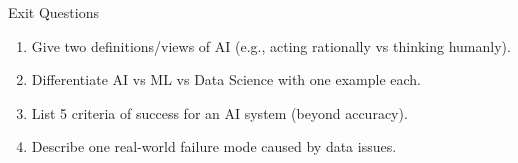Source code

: \documentclass[aspectratio=169]{beamer}
\begin{document}
\begin{frame}{Exit Questions}
  \begin{enumerate}
    \item Give two definitions/views of AI (e.g., acting rationally vs thinking humanly).
    \item Differentiate AI vs ML vs Data Science with one example each.
    \item List 5 criteria of success for an AI system (beyond accuracy).
    \item Describe one real-world failure mode caused by data issues.
  \end{enumerate}
\end{frame}
\end{document}
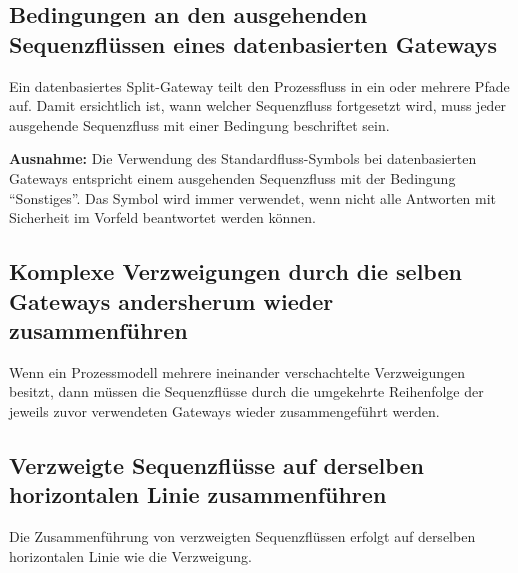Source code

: \documentclass[12pt,report]{../../Templates/snetTeaching}
\begin{document}
\pagebreak[4]
\subsection{Bedingungen an den ausgehenden Sequenzflüssen eines datenbasierten Gateways}

Ein datenbasiertes Split-Gateway teilt den Prozessfluss in ein oder mehrere Pfade auf. Damit ersichtlich ist, wann welcher Sequenzfluss fortgesetzt wird, muss jeder ausgehende Sequenzfluss mit einer Bedingung beschriftet sein.

\textbf{Ausnahme:} Die Verwendung des Standardfluss-Symbols bei datenbasierten Gateways entspricht einem ausgehenden Sequenzfluss mit der Bedingung "`Sonstiges"'. Das Symbol wird immer verwendet, wenn nicht alle Antworten mit Sicherheit im Vorfeld beantwortet werden können. 


\begin{Rahmen}
	\hfill
\end{Rahmen}


\subsection{Komplexe Verzweigungen durch die selben Gateways andersherum wieder zusammenführen}
\label{sec:gwGleichSchliessen}

Wenn ein Prozessmodell mehrere ineinander verschachtelte Verzweigungen besitzt, dann müssen die Sequenzflüsse durch die umgekehrte Reihenfolge der jeweils zuvor verwendeten Gateways wieder zusammengeführt werden.


\begin{Rahmen}
	\hfill
\end{Rahmen}


\clearpage
\subsection{Verzweigte Sequenzflüsse auf derselben horizontalen Linie zusammenführen}

Die Zusammenführung von verzweigten Sequenzflüssen erfolgt auf derselben horizontalen Linie wie die Verzweigung.


\begin{Rahmen}
	\hfill
\end{Rahmen}
\end{document}

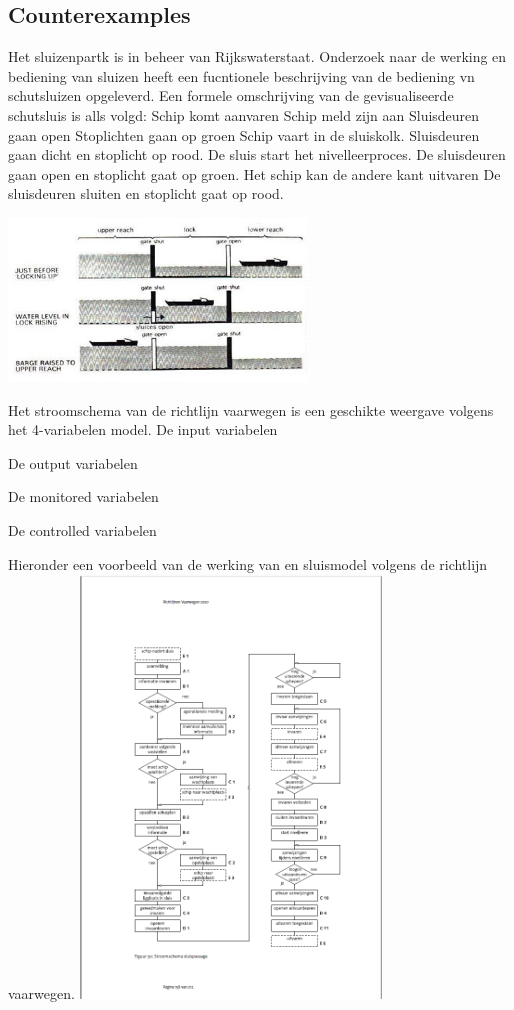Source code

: \documentclass{article}
\begin{document}
	\subsection{Counterexamples}
	Het sluizenpartk is in beheer van Rijkswaterstaat. Onderzoek naar de werking en bediening van  sluizen
	heeft een fucntionele beschrijving van de bediening vn schutsluizen opgeleverd. Een formele omschrijving van de gevisualiseerde schutsluis is alls volgd:
	Schip komt aanvaren
	Schip meld zijn aan
	Sluisdeuren gaan open
	Stoplichten gaan op groen
	Schip vaart in de sluiskolk.
	Sluisdeuren gaan dicht en stoplicht op rood.
	De sluis start het nivelleerproces.
	De sluisdeuren  gaan open en stoplicht gaat op groen.
	Het schip kan de andere kant uitvaren
	De sluisdeuren sluiten en stoplicht gaat op rood.

 
	\includegraphics[width=8cm]{sluismodel.jpg} %
	
 Het stroomschema van de richtlijn vaarwegen is een geschikte weergave volgens het 4-variabelen model.
 De input variabelen
 
 De output variabelen
 
 De monitored variabelen
 
 De controlled variabelen
 
 
		Hieronder een voorbeeld van de werking van en sluismodel volgens de richtlijn vaarwegen.
	\includegraphics[width=8cm]{sluispassage.png} %
\end{document}
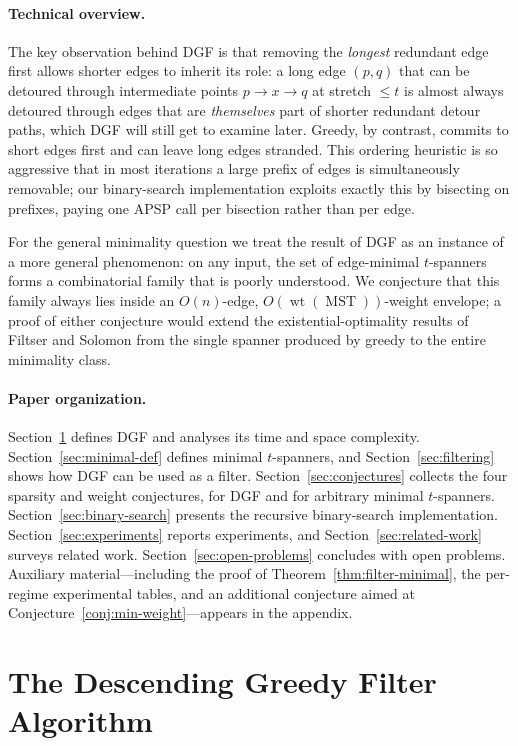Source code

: \documentclass{cccg26}
\DeclareMathOperator{\wt}{wt}
\DeclareMathOperator{\MST}{MST}
\begin{document}
\paragraph{Technical overview.}
The key observation behind DGF is that removing the \emph{longest}
redundant edge first allows shorter edges to inherit its role: a long
edge $(p,q)$ that can be detoured through intermediate points
$p\!\to\!x\!\to\!q$ at stretch $\le t$ is almost always detoured
through edges that are \emph{themselves} part of shorter redundant
detour paths, which DGF will still get to examine later. Greedy, by
contrast, commits to short edges first and can leave long edges
stranded. This ordering heuristic is so aggressive that in most
iterations a large prefix of edges is simultaneously removable; our
binary-search implementation exploits exactly this by bisecting on
prefixes, paying one APSP call per bisection rather than per edge.

For the general minimality question we treat the result of DGF as an
instance of a more general phenomenon: on any input, the set of
edge-minimal $t$-spanners forms a combinatorial family that is poorly
understood. We conjecture that this family always lies inside an
$O(n)$-edge, $O(\wt(\MST))$-weight envelope; a proof of either
conjecture would extend the existential-optimality results of Filtser
and Solomon from the single spanner produced by greedy to the entire
minimality class.

\paragraph{Paper organization.}
Section~\ref{sec:algorithm} defines DGF and analyses its time and space
complexity. Section~\ref{sec:minimal-def} defines minimal
$t$-spanners, and Section~\ref{sec:filtering} shows how DGF can be
used as a filter. Section~\ref{sec:conjectures} collects the four
sparsity and weight conjectures, for DGF and for arbitrary minimal
$t$-spanners.
Section~\ref{sec:binary-search} presents the recursive binary-search
implementation. Section~\ref{sec:experiments} reports experiments,
and Section~\ref{sec:related-work} surveys related work.
Section~\ref{sec:open-problems} concludes with open problems.
Auxiliary material---including the proof of
Theorem~\ref{thm:filter-minimal}, the per-regime experimental tables,
and an additional conjecture aimed at
Conjecture~\ref{conj:min-weight}---appears in the appendix.

\section{The Descending Greedy Filter Algorithm}
\label{sec:algorithm}
\end{document}
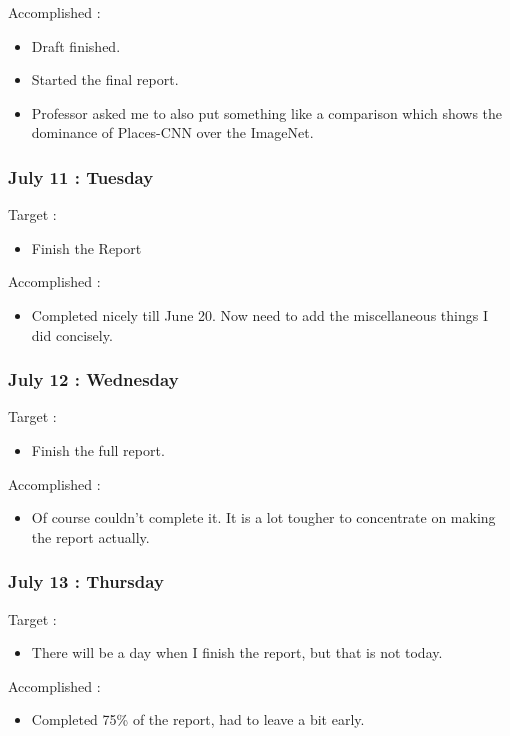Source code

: \documentclass{article}
\begin{document}
Accomplished :
\begin{itemize}
\item Draft finished.
\item Started the final report.
\item Professor asked me to also put something like a comparison which shows the dominance of Places-CNN over the ImageNet.
\end{itemize}

\subsubsection{July 11 : Tuesday}
Target :
\begin{itemize}
\item Finish the Report
\end{itemize}

Accomplished :
\begin{itemize}
\item Completed nicely till June 20. Now need to add the miscellaneous things I did concisely.
\end{itemize}

\subsubsection{July 12 : Wednesday}
Target :
\begin{itemize}
\item Finish the full report.
\end{itemize}

Accomplished :
\begin{itemize}
\item Of course couldn't complete it. It is a lot tougher to concentrate on making the report actually.
\end{itemize}

\subsubsection{July 13 : Thursday}
Target :
\begin{itemize}
\item There will be a day when I finish the report, but that is not today.
\end{itemize}

Accomplished :
\begin{itemize}
\item Completed 75\% of the report, had to leave a bit early.
\end{itemize}
\end{document}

* * *

Aside from the pictures, repeat the listing exactly.

Source code

: \documentclass[aspectratio=169]{beamer}
\begin{document}
\begin{frame}{Exit Questions}
  \begin{enumerate}
    \item Give two definitions/views of AI (e.g., acting rationally vs thinking humanly).
    \item Differentiate AI vs ML vs Data Science with one example each.
    \item List 5 criteria of success for an AI system (beyond accuracy).
    \item Describe one real-world failure mode caused by data issues.
  \end{enumerate}
\end{frame}
\end{document}
Source code

: \documentclass[12pt,report]{../../Templates/snetTeaching}
\begin{document}
\pagebreak[4]
\subsection{Bedingungen an den ausgehenden Sequenzflüssen eines datenbasierten Gateways}

Ein datenbasiertes Split-Gateway teilt den Prozessfluss in ein oder mehrere Pfade auf. Damit ersichtlich ist, wann welcher Sequenzfluss fortgesetzt wird, muss jeder ausgehende Sequenzfluss mit einer Bedingung beschriftet sein.

\textbf{Ausnahme:} Die Verwendung des Standardfluss-Symbols bei datenbasierten Gateways entspricht einem ausgehenden Sequenzfluss mit der Bedingung "`Sonstiges"'. Das Symbol wird immer verwendet, wenn nicht alle Antworten mit Sicherheit im Vorfeld beantwortet werden können. 


\begin{Rahmen}
	\hfill
\end{Rahmen}


\subsection{Komplexe Verzweigungen durch die selben Gateways andersherum wieder zusammenführen}
\label{sec:gwGleichSchliessen}

Wenn ein Prozessmodell mehrere ineinander verschachtelte Verzweigungen besitzt, dann müssen die Sequenzflüsse durch die umgekehrte Reihenfolge der jeweils zuvor verwendeten Gateways wieder zusammengeführt werden.


\begin{Rahmen}
	\hfill
\end{Rahmen}


\clearpage
\subsection{Verzweigte Sequenzflüsse auf derselben horizontalen Linie zusammenführen}

Die Zusammenführung von verzweigten Sequenzflüssen erfolgt auf derselben horizontalen Linie wie die Verzweigung.


\begin{Rahmen}
	\hfill
\end{Rahmen}
\end{document}

Source code

: \documentclass{article}
\begin{document}
	\subsection{Counterexamples}
	Het sluizenpartk is in beheer van Rijkswaterstaat. Onderzoek naar de werking en bediening van  sluizen
	heeft een fucntionele beschrijving van de bediening vn schutsluizen opgeleverd. Een formele omschrijving van de gevisualiseerde schutsluis is alls volgd:
	Schip komt aanvaren
	Schip meld zijn aan
	Sluisdeuren gaan open
	Stoplichten gaan op groen
	Schip vaart in de sluiskolk.
	Sluisdeuren gaan dicht en stoplicht op rood.
	De sluis start het nivelleerproces.
	De sluisdeuren  gaan open en stoplicht gaat op groen.
	Het schip kan de andere kant uitvaren
	De sluisdeuren sluiten en stoplicht gaat op rood.

 
	\includegraphics[width=8cm]{sluismodel.jpg} %
	
 Het stroomschema van de richtlijn vaarwegen is een geschikte weergave volgens het 4-variabelen model.
 De input variabelen
 
 De output variabelen
 
 De monitored variabelen
 
 De controlled variabelen
 
 
		Hieronder een voorbeeld van de werking van en sluismodel volgens de richtlijn vaarwegen.
	\includegraphics[width=8cm]{sluispassage.png} %
\end{document}
Source code

: \documentclass{cccg26}
\DeclareMathOperator{\wt}{wt}
\DeclareMathOperator{\MST}{MST}
\begin{document}
\paragraph{Technical overview.}
The key observation behind DGF is that removing the \emph{longest}
redundant edge first allows shorter edges to inherit its role: a long
edge $(p,q)$ that can be detoured through intermediate points
$p\!\to\!x\!\to\!q$ at stretch $\le t$ is almost always detoured
through edges that are \emph{themselves} part of shorter redundant
detour paths, which DGF will still get to examine later. Greedy, by
contrast, commits to short edges first and can leave long edges
stranded. This ordering heuristic is so aggressive that in most
iterations a large prefix of edges is simultaneously removable; our
binary-search implementation exploits exactly this by bisecting on
prefixes, paying one APSP call per bisection rather than per edge.

For the general minimality question we treat the result of DGF as an
instance of a more general phenomenon: on any input, the set of
edge-minimal $t$-spanners forms a combinatorial family that is poorly
understood. We conjecture that this family always lies inside an
$O(n)$-edge, $O(\wt(\MST))$-weight envelope; a proof of either
conjecture would extend the existential-optimality results of Filtser
and Solomon from the single spanner produced by greedy to the entire
minimality class.

\paragraph{Paper organization.}
Section~\ref{sec:algorithm} defines DGF and analyses its time and space
complexity. Section~\ref{sec:minimal-def} defines minimal
$t$-spanners, and Section~\ref{sec:filtering} shows how DGF can be
used as a filter. Section~\ref{sec:conjectures} collects the four
sparsity and weight conjectures, for DGF and for arbitrary minimal
$t$-spanners.
Section~\ref{sec:binary-search} presents the recursive binary-search
implementation. Section~\ref{sec:experiments} reports experiments,
and Section~\ref{sec:related-work} surveys related work.
Section~\ref{sec:open-problems} concludes with open problems.
Auxiliary material---including the proof of
Theorem~\ref{thm:filter-minimal}, the per-regime experimental tables,
and an additional conjecture aimed at
Conjecture~\ref{conj:min-weight}---appears in the appendix.

\section{The Descending Greedy Filter Algorithm}
\label{sec:algorithm}
\end{document}
Source code

: \documentclass{article}
\begin{document}
Accomplished :
\begin{itemize}
\item Draft finished.
\item Started the final report.
\item Professor asked me to also put something like a comparison which shows the dominance of Places-CNN over the ImageNet.
\end{itemize}

\subsubsection{July 11 : Tuesday}
Target :
\begin{itemize}
\item Finish the Report
\end{itemize}

Accomplished :
\begin{itemize}
\item Completed nicely till June 20. Now need to add the miscellaneous things I did concisely.
\end{itemize}

\subsubsection{July 12 : Wednesday}
Target :
\begin{itemize}
\item Finish the full report.
\end{itemize}

Accomplished :
\begin{itemize}
\item Of course couldn't complete it. It is a lot tougher to concentrate on making the report actually.
\end{itemize}

\subsubsection{July 13 : Thursday}
Target :
\begin{itemize}
\item There will be a day when I finish the report, but that is not today.
\end{itemize}

Accomplished :
\begin{itemize}
\item Completed 75\% of the report, had to leave a bit early.
\end{itemize}
\end{document}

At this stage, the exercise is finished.